He showed me his garden, from whence come the beautiful vegetables he had more than once supplied me with; in the midst of it was a very fine and flourishing date palm tree, which he said bore its fruit as prosperously here as it would in Asia. After the garden, we visited a charming nicely-kept poultry yard, and I returned home much delighted with my visit and the kind good humour of my host.
In the afternoon, I sat as usual at the receipt of custom, hearing of aches and pains, till I ached myself sympathetically from head to foot.
Yesterday morning, dear E——, I went on horseback to St. Annie’s, exploring on my way some beautiful woods, and in the afternoon I returned thither in a wood waggon with Jack to drive and a mule to draw me, Montreal being quite beyond his management; and then and there, the hatchet and saw being in company, I compelled my slave Jack, all the rattlesnakes in creation to the contrary notwithstanding, to cut and clear a way for my chariot through the charming copse.

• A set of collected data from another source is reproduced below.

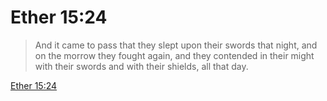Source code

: # Ether 15:24

> And it came to pass that they slept upon their swords that night, and on the morrow they fought again, and they contended in their might with their swords and with their shields, all that day.

[Ether 15:24](https://www.churchofjesuschrist.org/study/scriptures/bofm/ether/15?lang=eng&id=p24#p24)


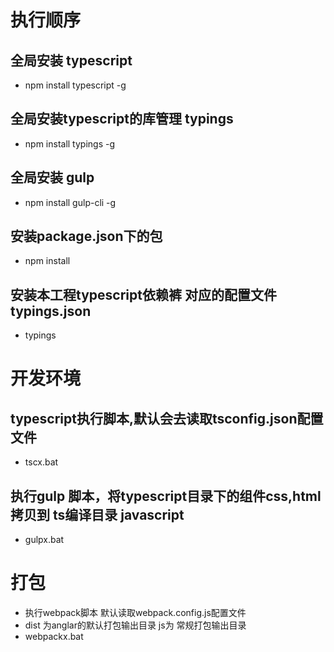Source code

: # 执行顺序
## 全局安装 typescript
* npm install typescript -g

## 全局安装typescript的库管理 typings
* npm install typings -g

## 全局安装 gulp
* npm install gulp-cli -g

## 安装package.json下的包
* npm install

## 安装本工程typescript依赖裤 对应的配置文件typings.json
* typings

# 开发环境
## typescript执行脚本,默认会去读取tsconfig.json配置文件
* tscx.bat

## 执行gulp 脚本，将typescript目录下的组件css,html拷贝到 ts编译目录 javascript
* gulpx.bat

# 打包 
* 执行webpack脚本 默认读取webpack.config.js配置文件
* dist 为anglar的默认打包输出目录 js为 常规打包输出目录
* webpackx.bat


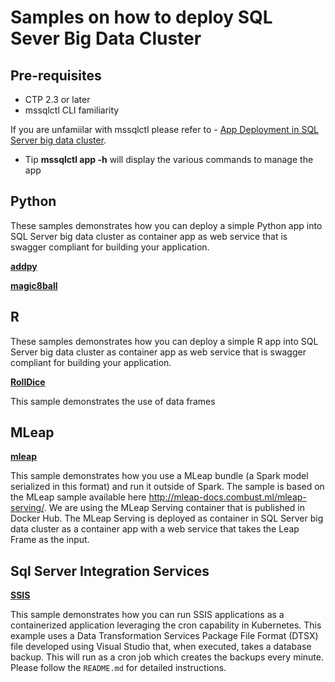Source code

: # Samples on how to deploy SQL Sever Big Data Cluster

## Pre-requisites
* CTP 2.3 or later
* mssqlctl CLI familiarity

If you are unfamiilar with mssqlctl please refer to - [App Deployment in SQL Server big data cluster](https://docs.microsoft.com/en-us/sql/big-data-cluster/big-data-cluster-create-apps?view=sqlallproducts-allversions). 

* Tip 
**mssqlctl app -h** will display the various commands to manage the app


## Python 
These samples demonstrates how you can deploy a simple Python app into SQL Server big data cluster as container app as web service that is swagger compliant for building your application.


__[addpy](addpy/)__

__[magic8ball](magic8ball/)__


## R 
These samples demonstrates how you can deploy a simple R app into SQL Server big data cluster as container app as web service that is swagger compliant for building your application. 

__[RollDice](RollDice/)__

This sample demonstrates the use of data frames

## MLeap 
__[mleap](mleap/)__

This sample demonstrates how you use a MLeap bundle (a Spark model serialized in this format) and run it outside of Spark. The sample is based on the MLeap sample available here http://mleap-docs.combust.ml/mleap-serving/. We are using the MLeap Serving container that is published in Docker Hub. The MLeap Serving is deployed as container in SQL Server big data cluster as a container app with a web service that takes the Leap Frame as the input.  


## Sql Server Integration Services 
__[SSIS](SSIS/)__

This sample demonstrates how you can run SSIS applications as a containerized application leveraging the cron capability in Kubernetes. This example uses a Data Transformation Services Package File Format (DTSX) file developed using Visual Studio that, when executed, takes a database backup. This will run as a cron job which creates the backups every minute. Please follow the `README.md` for detailed instructions.
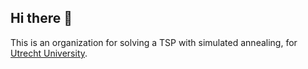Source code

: ## Hi there 👋

This is an organization for solving a TSP with simulated annealing, for [Utrecht University](https://www.uu.nl/).

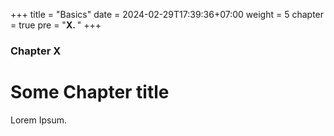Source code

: +++
title = "Basics"
date = 2024-02-29T17:39:36+07:00
weight = 5
chapter = true
pre = "<b>X. </b>"
+++

### Chapter X

# Some Chapter title

Lorem Ipsum.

My letter has been lying unfinished for the last three days. I have been extraordinarily busy, having emancipated myself from the trammels of Jack and all his terror, and as I fear no serpents on horseback, have been daily riding through new patches of woodland without any guide, taking my chance of what I might come to in the shape of impediments. Last Tuesday, I rode through a whole wood, of burned and charred trees, cypresses and oaks, that looked as if they had been each of them blasted by a special thunderbolt, and whole thickets of young trees and shrubs perfectly black and brittle from the effect of fire, I suppose the result of some carelessness of the slaves. As this charcoal woodland extended for some distance, I turned out of it, and round the main road through the plantation, as I could not ride through the blackened boughs and branches without getting begrimed. It had a strange wild desolate effect, not without a certain gloomy picturesqueness.